第11章 裏で動いた恋模様
‐りらside‐
なんとなく、だけど。
昨日の話の中で、赤葦さんの気持ちを変えたのは、みつじゃないかと思っていた。
それが、今、確信に変わった。
ヒント側の私と赤葦さんだけが知る、自分チームの味方に取らせる単語情報。
赤葦さんが、みつに取らせたがっている3枚は…指輪、ドレス、教会。
多分、これが赤葦さん側にいくように仕組んでいた。
なんて、回りくどい告白なんだろうか。
いや、この内容だとプロポーズだ。
「みつ、自分に絶対当てはまらないもの、排除したら。」
意味が分からない顔で悩み続けているみつに助け船を出した。
教会はともかくとして、指輪だったり、ドレスだったりは、女性を連想するから、すぐに省く事はしないだろう。
その2つが分かれば、きっと教会に繋がる。
お父さんが、ムッとした顔をしたけど無視をした。
「パイロット、ミサイル…は、違う。南極…も、ない。」
ぶつぶつと、テーブル上に残った単語を呟いて、仕分けをしているみつの姿。
やっと気付いたのか、呟きの声が止まって、赤葦さんの方を向いた顔は、分かりやすく真っ赤になっていた。
「お父さん、帰りましょう。」
「何でだ?」
「私は、馬に蹴られたく無いので。」
席を立って、父親にも起立を促す。
私の台詞で、何か思い当たる節があったのか、笑顔を浮かべて立ってくれた。
帰り道で聞いた話。
本日、赤葦さんから呼び出された父は、娘さんの面倒を俺に見させて下さい、なんて言われたらしい。

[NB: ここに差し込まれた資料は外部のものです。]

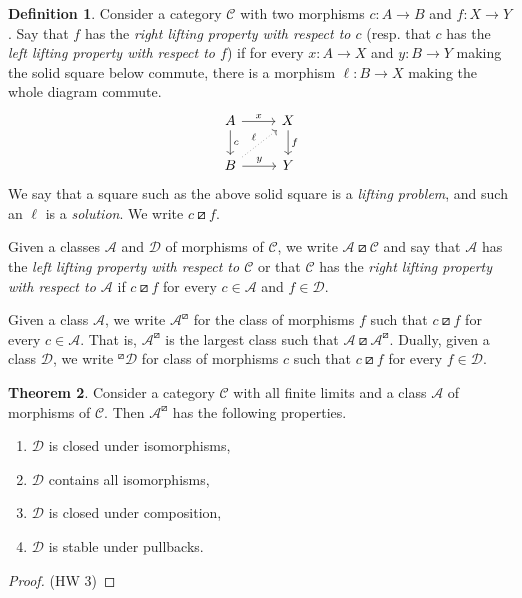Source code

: \documentclass{article}
\theoremstyle{definition}
\newtheorem{definition}{Definition}[section]
\newtheorem{theorem}[definition]{Theorem}
\newcommand{\C}{\mathcal C}
\newcommand{\D}{\mathcal D}
\newcommand{\A}{\mathcal A}
\begin{document}
\begin{definition}
    Consider a category $\C$ with two morphisms $c: A \to B$ and $f: X \to Y$. Say that $f$ has the \emph{right lifting property with respect to $c$} (resp. that $c$ has the \emph{left lifting property with respect to $f$}) if for every $x : A \to X$ and $y : B \to Y$ making the solid square below commute, there is a morphism $\ell: B \to X$ making the whole diagram commute.
    \[
         \begin{tikzcd}
             A \ar[r,"x"] \ar[d,"c"] & X \ar[d,"f"]
             \\ 
             B \ar[r,"y"] \ar[ur,"\ell",dotted] & Y
         \end{tikzcd}
    \]
    We say that a square such as the above solid square is a \emph{lifting problem}, and such an $\ell$ is a \emph{solution}. We write $c \boxslash f$.

    Given a classes $\A$ and $\D$ of morphisms of $\C$, we write $\A \boxslash \C$ and say that $\A$ has the \emph{left lifting property with respect to $\C$} or that $\C$ has the \emph{right lifting property with respect to $\A$} if $c \boxslash f$ for every $c \in \A$ and $f \in \D$.

    Given a class $\A$, we write $\A^\boxslash$ for the class of morphisms $f$ such that $c \boxslash f$ for every $c \in \A$. That is, $\A^\boxslash$ is the largest class such that $\A \boxslash \A^\boxslash$. Dually, given a class $\D$, we write $^\boxslash \D$ for class of morphisms $c$ such that $c \boxslash f$ for every $f \in \D$.
\end{definition}

\begin{theorem}
    \label{thm:saturation}
    Consider a category $\C$ with all finite limits and a class $\A$ of morphisms of $\C$. Then $\A^\boxslash$ has the following properties.
    \begin{enumerate}
        \item $\D$ is closed under isomorphisms,
        \item $\D$ contains all isomorphisms,
        \item $\D$ is closed under composition,
        \item $\D$ is stable under pullbacks.
    \end{enumerate}
\end{theorem}
\begin{proof}
    (HW 3)
\end{proof}
\end{document}
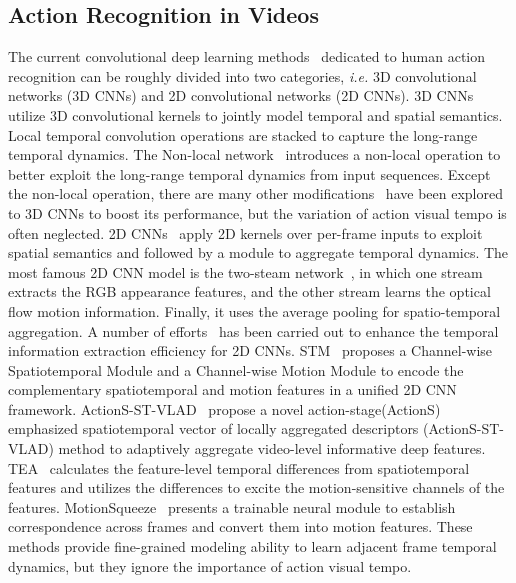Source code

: \documentclass[journal]{IEEEtran}
\begin{document}
\subsection{Action Recognition in Videos}
The current convolutional deep learning methods~\cite{yang2020sta,ji2019context,tu2018semantic} dedicated to human action recognition can be roughly divided into two categories, \textit{i.e.} 3D convolutional networks (3D CNNs) and 2D convolutional networks (2D CNNs). 3D CNNs~\cite{tran2015learning,hara2018can,t2017Sabokrou,feichtenhofer2020x3d} utilize 3D convolutional kernels to jointly model temporal and spatial semantics. Local temporal convolution operations are stacked to capture the long-range temporal dynamics. The Non-local network~\cite{NonLocal2018} introduces a non-local operation to better exploit the long-range temporal dynamics from input sequences. Except the non-local operation, there are many other modifications~\cite{carreira2017quo,tran2018closer,piergiovanni2019representation} have been explored to 3D CNNs to boost its performance, but the variation of action visual tempo is often neglected. 2D CNNs~\cite{wang2016temporal,zhou2018temporal, lin2019tsm,t2021res2net} apply 2D kernels over per-frame inputs to exploit spatial semantics and followed by a module to aggregate temporal dynamics. The most famous 2D CNN model is the two-steam network~\cite{simonyan2014two,wang2016temporal,liu2019ntu}, in which one stream extracts the RGB appearance features, and the other stream learns the optical flow motion information. Finally, it uses the average pooling for spatio-temporal aggregation. A number of efforts~\cite{jiang2019stm,tu2019action,li2020tea,kwon2020motionsqueeze} has been carried out to enhance the temporal information extraction efficiency for 2D CNNs. STM~\cite{jiang2019stm} proposes a Channel-wise Spatiotemporal Module and a Channel-wise Motion Module to encode the complementary spatiotemporal and motion features in a unified 2D CNN framework.
ActionS-ST-VLAD~\cite{tu2019action} propose a novel action-stage(ActionS) emphasized spatiotemporal vector of locally aggregated descriptors (ActionS-ST-VLAD) method to adaptively aggregate video-level informative deep features.
TEA~\cite{li2020tea} calculates the feature-level temporal differences from spatiotemporal features and utilizes the differences to excite the motion-sensitive channels of the features. MotionSqueeze~\cite{kwon2020motionsqueeze} presents a trainable neural module to establish correspondence across frames and convert them into motion features. These methods provide fine-grained modeling ability to learn adjacent frame temporal dynamics, but they ignore the importance of action visual tempo.
\end{document}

だから、最初はその娘が私の方だと思っていたようで、なんとか上手くいかせようとしていた、との事。
お気に入りである赤葦さんが、義理の息子になるかも知れない可能性は喜ばしいようで。
相手が、どの娘かは関係が無かったみたいだ。
そんな訳で、妙にご機嫌の良い父が手伝いをしている店に着いてきてしまったのは、また別のお話。